Since March 1992, Ahmed has been CEO of the Seamark Group, which he founded with his brothers. The company Ibco is a supplier to the catering trade, and Seamark is the frozen-food processor. He also owns a hotel development, a Thai restaurant and bar called the Vermilion and Cinnabar (opened 14 November 2007), on Hulme Hall Lane which is worth £5 million, close to the City of Manchester Stadium.

In 2004, Seamark and Ahmed's brothers made a combined profit of £5.1 million on £108 million. The Ahmed family featured in the Sunday Times Rich List 2006, listed at number 511 with a total net worth of £110 million. In 2007, however, the rank fell to 574, and in 2008 to 644 at £120 million. Ahmed and his brothers were twice listed at number 20 in Top 20 richest Asians in UK with a net worth of £88 million in 2006, and of £90 million in 2007.

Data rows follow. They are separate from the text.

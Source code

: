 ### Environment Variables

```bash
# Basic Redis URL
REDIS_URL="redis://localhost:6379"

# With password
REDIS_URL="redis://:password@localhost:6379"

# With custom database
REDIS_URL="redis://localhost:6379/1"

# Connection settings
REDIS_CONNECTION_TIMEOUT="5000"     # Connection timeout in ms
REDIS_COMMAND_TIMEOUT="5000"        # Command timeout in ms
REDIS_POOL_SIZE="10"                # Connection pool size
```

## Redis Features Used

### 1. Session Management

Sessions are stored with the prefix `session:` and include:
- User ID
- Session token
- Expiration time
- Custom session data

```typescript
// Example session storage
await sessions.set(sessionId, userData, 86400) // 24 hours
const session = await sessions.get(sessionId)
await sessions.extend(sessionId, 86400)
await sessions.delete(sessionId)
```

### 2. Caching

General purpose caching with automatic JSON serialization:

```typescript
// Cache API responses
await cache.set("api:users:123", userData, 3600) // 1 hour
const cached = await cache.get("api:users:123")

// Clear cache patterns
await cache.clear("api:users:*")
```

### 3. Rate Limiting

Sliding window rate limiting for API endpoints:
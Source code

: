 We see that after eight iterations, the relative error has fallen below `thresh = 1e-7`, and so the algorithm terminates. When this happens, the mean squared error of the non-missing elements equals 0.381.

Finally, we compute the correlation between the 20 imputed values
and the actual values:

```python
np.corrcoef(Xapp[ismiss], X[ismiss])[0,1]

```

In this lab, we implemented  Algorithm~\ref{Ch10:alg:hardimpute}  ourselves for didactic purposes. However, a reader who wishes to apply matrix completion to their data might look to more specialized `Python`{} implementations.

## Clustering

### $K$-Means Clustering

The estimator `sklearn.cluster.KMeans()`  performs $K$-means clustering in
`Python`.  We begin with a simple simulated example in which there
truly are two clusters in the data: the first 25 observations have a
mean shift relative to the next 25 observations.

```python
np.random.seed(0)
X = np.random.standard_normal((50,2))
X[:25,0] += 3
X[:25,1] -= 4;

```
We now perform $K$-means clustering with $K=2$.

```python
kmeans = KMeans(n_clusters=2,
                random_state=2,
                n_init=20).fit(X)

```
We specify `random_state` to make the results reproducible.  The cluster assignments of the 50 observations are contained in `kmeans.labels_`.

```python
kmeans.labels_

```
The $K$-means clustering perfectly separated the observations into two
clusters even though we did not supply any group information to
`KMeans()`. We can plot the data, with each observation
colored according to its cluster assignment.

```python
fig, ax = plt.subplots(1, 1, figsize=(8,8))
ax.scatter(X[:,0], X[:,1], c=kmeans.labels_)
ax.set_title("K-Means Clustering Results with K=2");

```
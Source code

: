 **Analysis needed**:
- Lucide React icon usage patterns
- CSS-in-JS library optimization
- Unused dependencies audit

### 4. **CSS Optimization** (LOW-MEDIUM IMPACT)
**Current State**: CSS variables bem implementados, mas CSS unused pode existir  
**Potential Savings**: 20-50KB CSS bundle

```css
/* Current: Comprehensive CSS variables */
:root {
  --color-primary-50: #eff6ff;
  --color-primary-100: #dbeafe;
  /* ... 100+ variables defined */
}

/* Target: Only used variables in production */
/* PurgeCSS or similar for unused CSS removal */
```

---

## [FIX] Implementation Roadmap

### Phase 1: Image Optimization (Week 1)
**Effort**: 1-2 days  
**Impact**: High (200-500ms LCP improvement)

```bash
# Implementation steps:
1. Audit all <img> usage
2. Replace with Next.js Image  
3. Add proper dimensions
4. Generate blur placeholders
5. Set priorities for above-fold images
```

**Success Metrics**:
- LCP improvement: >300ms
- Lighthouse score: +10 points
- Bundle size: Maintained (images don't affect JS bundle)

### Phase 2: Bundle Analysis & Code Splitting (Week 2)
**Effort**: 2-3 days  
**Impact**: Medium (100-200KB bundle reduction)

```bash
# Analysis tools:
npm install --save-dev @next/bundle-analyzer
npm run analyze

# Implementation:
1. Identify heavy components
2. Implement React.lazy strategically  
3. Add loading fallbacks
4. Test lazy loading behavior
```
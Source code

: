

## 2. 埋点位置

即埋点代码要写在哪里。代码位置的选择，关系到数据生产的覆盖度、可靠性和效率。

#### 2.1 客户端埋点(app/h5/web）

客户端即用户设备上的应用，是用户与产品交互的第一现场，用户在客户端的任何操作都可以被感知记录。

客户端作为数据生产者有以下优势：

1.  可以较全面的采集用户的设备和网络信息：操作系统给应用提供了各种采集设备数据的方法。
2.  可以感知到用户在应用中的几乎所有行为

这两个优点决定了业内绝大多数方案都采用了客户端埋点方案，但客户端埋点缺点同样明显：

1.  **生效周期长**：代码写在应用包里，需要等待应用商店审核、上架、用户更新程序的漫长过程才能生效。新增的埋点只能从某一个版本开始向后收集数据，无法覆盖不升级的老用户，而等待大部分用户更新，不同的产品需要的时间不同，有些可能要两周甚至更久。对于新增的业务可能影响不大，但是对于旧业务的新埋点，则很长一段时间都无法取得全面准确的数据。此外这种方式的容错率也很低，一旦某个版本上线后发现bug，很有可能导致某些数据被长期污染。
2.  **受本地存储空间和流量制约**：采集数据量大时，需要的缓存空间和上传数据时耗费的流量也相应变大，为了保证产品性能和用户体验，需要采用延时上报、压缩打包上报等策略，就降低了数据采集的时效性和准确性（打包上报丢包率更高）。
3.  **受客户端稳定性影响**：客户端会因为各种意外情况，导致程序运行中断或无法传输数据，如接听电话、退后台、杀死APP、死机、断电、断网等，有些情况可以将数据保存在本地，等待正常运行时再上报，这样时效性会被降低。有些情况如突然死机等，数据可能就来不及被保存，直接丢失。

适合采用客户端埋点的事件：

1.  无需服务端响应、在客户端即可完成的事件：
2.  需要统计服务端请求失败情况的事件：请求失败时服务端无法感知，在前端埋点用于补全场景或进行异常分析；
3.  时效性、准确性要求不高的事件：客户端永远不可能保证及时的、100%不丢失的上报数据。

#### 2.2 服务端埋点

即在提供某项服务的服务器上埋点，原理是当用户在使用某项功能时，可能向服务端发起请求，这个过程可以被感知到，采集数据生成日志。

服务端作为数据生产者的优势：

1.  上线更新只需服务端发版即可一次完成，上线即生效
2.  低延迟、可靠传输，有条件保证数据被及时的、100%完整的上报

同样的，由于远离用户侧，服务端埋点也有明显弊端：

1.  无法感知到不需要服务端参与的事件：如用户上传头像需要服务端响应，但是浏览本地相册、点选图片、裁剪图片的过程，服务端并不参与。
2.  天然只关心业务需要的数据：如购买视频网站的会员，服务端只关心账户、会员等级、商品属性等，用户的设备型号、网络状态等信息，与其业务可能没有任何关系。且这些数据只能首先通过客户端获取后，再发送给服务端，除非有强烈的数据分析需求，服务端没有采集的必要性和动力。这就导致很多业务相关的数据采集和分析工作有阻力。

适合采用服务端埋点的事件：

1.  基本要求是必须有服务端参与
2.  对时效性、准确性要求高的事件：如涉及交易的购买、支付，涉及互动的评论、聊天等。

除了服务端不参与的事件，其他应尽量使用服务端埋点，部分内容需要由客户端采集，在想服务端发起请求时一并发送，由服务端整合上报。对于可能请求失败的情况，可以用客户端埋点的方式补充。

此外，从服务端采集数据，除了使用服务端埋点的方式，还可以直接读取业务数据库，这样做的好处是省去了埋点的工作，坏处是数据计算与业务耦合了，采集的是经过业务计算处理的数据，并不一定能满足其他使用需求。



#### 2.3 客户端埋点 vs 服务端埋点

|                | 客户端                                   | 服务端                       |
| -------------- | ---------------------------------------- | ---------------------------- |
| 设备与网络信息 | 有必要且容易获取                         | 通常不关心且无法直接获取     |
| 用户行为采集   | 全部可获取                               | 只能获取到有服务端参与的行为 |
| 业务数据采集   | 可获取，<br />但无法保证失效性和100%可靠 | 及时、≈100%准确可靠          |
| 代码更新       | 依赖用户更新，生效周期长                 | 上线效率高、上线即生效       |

Ahmed and his family's Manchester-based business has a £200 million revenue across the city, with a workforce of 2,000 in Bangladesh, which is where he was born. The products are exported across Europe and America, as popular brand names such as Mr Prawn, Lily, Classic and Tiger. In 2001, a new sales office was created in the United States to distribute products in North America, located in New Jersey and in Brooklyn, New York City. He is popularly known as 'Mr Shrimp' or 'King Prawn' by the British community.

In 2006, Ahmed was nominated by The British Frozen Food Federation to represent their interest and concerns as a member of the Ethical Trading Champions' Group, which was set up as part of the Government's Food Industry Sustainability Strategy.

In 2007, Ahmed was invited to join an economic think tank, the New Enterprise Council, by George Osborne. Over the years he has played an active role in a number of government committees and advisory bodies. They include the Department of Trade and Industry's Southern Asia Advisory Group; the Competitiveness Council and the British Council's BOND initiative, which provides UK companies with low-cost introductions to potential business partners in key developing international markets.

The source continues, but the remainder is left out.